It’s probably been a while since you’ve taken in a good, old-fashioned 90s-style thriller.
If you’re looking for a Friday night date option, Toronto native Jason Stone’s The Calling hits theatres today. It features an all-star Hollywood cast with names like Susan Sarandon, Topher Grace, Gil Bellows, Donald Sutherland, Christopher Heyerdahl and Ellen Burstyn.
The film marks 32-year-old Stone’s feature film directorial debut. He’s known for directing the short Jay and Seth Versus the Apocalypse and writing and producing This Is The End (so, if you’re a Seth Rogan fan…).
Aside from a Toronto-raised director, there’s another Canadian twist to it: the story is completely set in Canada. It’s mainly features in Port Dundas, Ontario (been?) but Toronto, Montreal and BC make appearances.
The premise? A string of gruesome murders rattles the otherwise sleepy town of Fort Dundas, bringing alcoholic detective Hazel Micallef (Sarandon) face-to-face with a serial killer driven by a higher calling (think former sleepover staple Seven).
We caught up with Stone to hear a little more about it.
Was keeping the story local something you had wanted to do from the beginning?
We discussed possibly setting it in a US town or even somewhere non-specific, but the further in we got the less interesting and more of a copout that seemed. There have been a lot of films made in Canada that try to represent their settings as somewhere else, as if there’s a fear that a Canadian set story is a problem. But this story has always been set here, on the boundary between English and French Canada, which I think definitely informs the story. There’s a long history of the Catholic Church in these kinds of towns, especially as you get closer to the Quebec border. Owning that part of the story just felt authentic and true, which is what I try to do with every part of the storytelling.
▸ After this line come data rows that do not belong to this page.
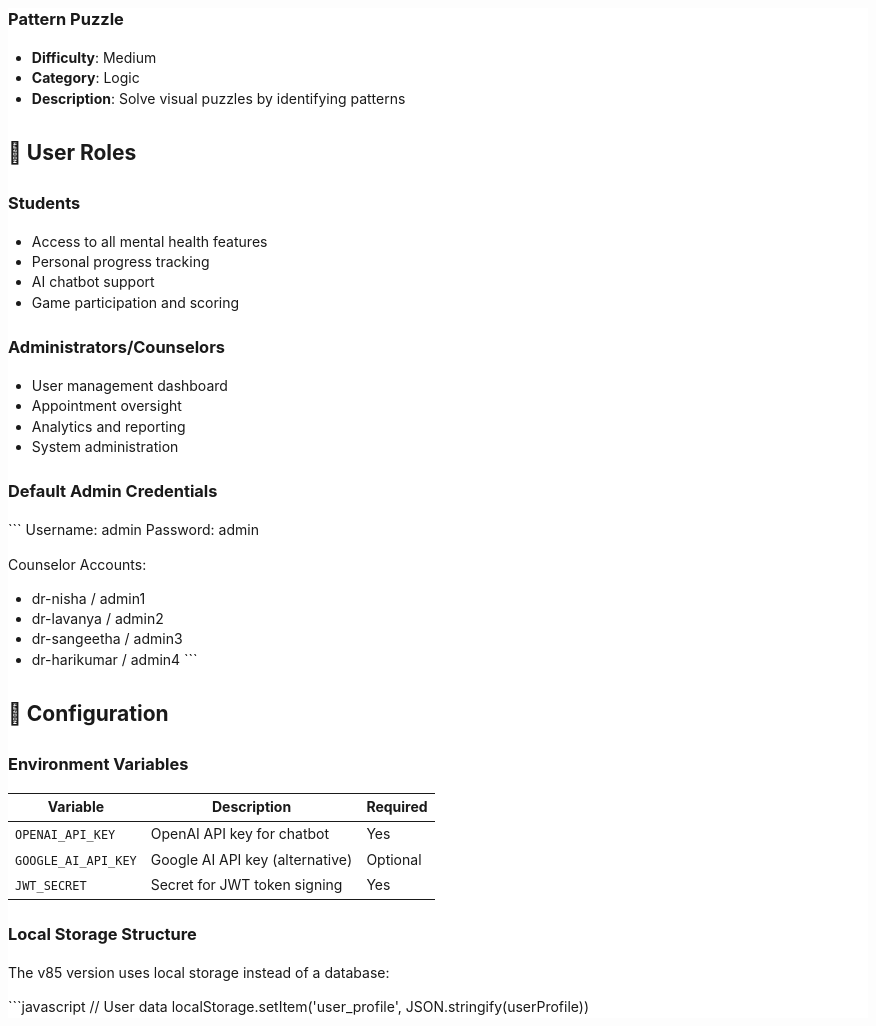 ### Pattern Puzzle
- **Difficulty**: Medium
- **Category**: Logic
- **Description**: Solve visual puzzles by identifying patterns

## 👥 User Roles

### Students
- Access to all mental health features
- Personal progress tracking
- AI chatbot support
- Game participation and scoring

### Administrators/Counselors
- User management dashboard
- Appointment oversight
- Analytics and reporting
- System administration

### Default Admin Credentials
\`\`\`
Username: admin
Password: admin

Counselor Accounts:
- dr-nisha / admin1
- dr-lavanya / admin2
- dr-sangeetha / admin3
- dr-harikumar / admin4
\`\`\`

## 🔧 Configuration

### Environment Variables

| Variable | Description | Required |
|----------|-------------|----------|
| `OPENAI_API_KEY` | OpenAI API key for chatbot | Yes |
| `GOOGLE_AI_API_KEY` | Google AI API key (alternative) | Optional |
| `JWT_SECRET` | Secret for JWT token signing | Yes |

### Local Storage Structure

The v85 version uses local storage instead of a database:

\`\`\`javascript
// User data
localStorage.setItem('user_profile', JSON.stringify(userProfile))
Why will young professionals appreciate the film?
People who have seen it already have mentioned that it feels like the kind of film that isn’t really made anymore – at least not in Hollywood. We tried to bring a fresh take on the 90s thriller genre and were lucky enough to have these incredible actors doing great work to help us tell it. If you’re looking for something that isn’t based on a comic book, that’s exciting, and dark, and a gets the wheels turning in your head, you should come check it out. If you’re looking for car chases and explosions, I think Transformers is still out.
Would you call it a scream-out-loud movie or more of a suspense-building thriller?
It’s definitely more of a slow burn. Hopefully it gets under your skin and gets your heart pumping at times. It’s funny, I did a radio show yesterday and the host said he thought it would be a great date movie because it keeps you on edge for the whole ride – like something terrifying is always just around the corner. I think it plays both to the cerebral side in that it’s a mystery with a supernatural mystical element, but also has these incredible actors who take you along an emotional journey as well.
How did you manage to secure such huge names in a lower budget film shot in Canada?
It really was incredible. First, because I’m just a huge fan of each one of them and to be able to have them in a film, my first film, that I was directing, was utterly surreal. We also had an insanely tight schedule. The whole film was made in 19 days, which is really short. We didn’t have time to do 10 or 20 takes to get it right. Having actors who could slip right into character and from the very first take deliver incredible performances, which they did day after day, made the whole thing possible.
What did you learn from the actors?
So much. Between takes Susan and I would talk about her other projects she’d done that I was just a huge fan of. I got to geek out and pick her brain and she’d always be willing to share her stories. If I were to pick one thing, it would be to always try push things further – to the point where it’s almost uncomfortable. It may not work but you don’t know unless you try it, and that’s when the interesting stuff really happens.
What are the most memorable moments when filming?
One of the most memorable moments was actually not when we were filming. It was the night before Donald Sutherland started shooting and I went to meet him at his hotel to go through the pages for the next day. It was pretty intimidating. I was told that he was such a big personality and he could take over the set if he didn’t trust what I was doing, which is all pretty nerve-wracking since we have no time to spare. So I got there and we went to a conference room to go through the scene when he tosses me a copy of the pages and says, “You’re reading for Susan.” I kind of just stared at him – it could have been five minutes – I’m not sure. But there I am, reading across from this icon who I grew up watching and hearing him speak the lines we’d gotten so used to just seeing on the page. It was totally surreal.
After we finished reading the scene, there was a long pause and finally he asked what I thought. It was obviously great, but I asked if I could offer a small note. He looked at me skeptically and then finally said okay. I shared my idea and he thought about it and smiled and said, “Great, we’ll do that tomorrow.” I sighed with relief. Everything went smoothly from then on.
What’s next for you?
I’ve just finished up the script for my next film, which is a teenage sic-fi story, also set in a small town. It’s totally grounded in reality but it has some big ideas. The Hollywood pitch is Badlands meets Close Encounters – if that makes sense. I’m super excited about it and we’re planning to start shooting it in April.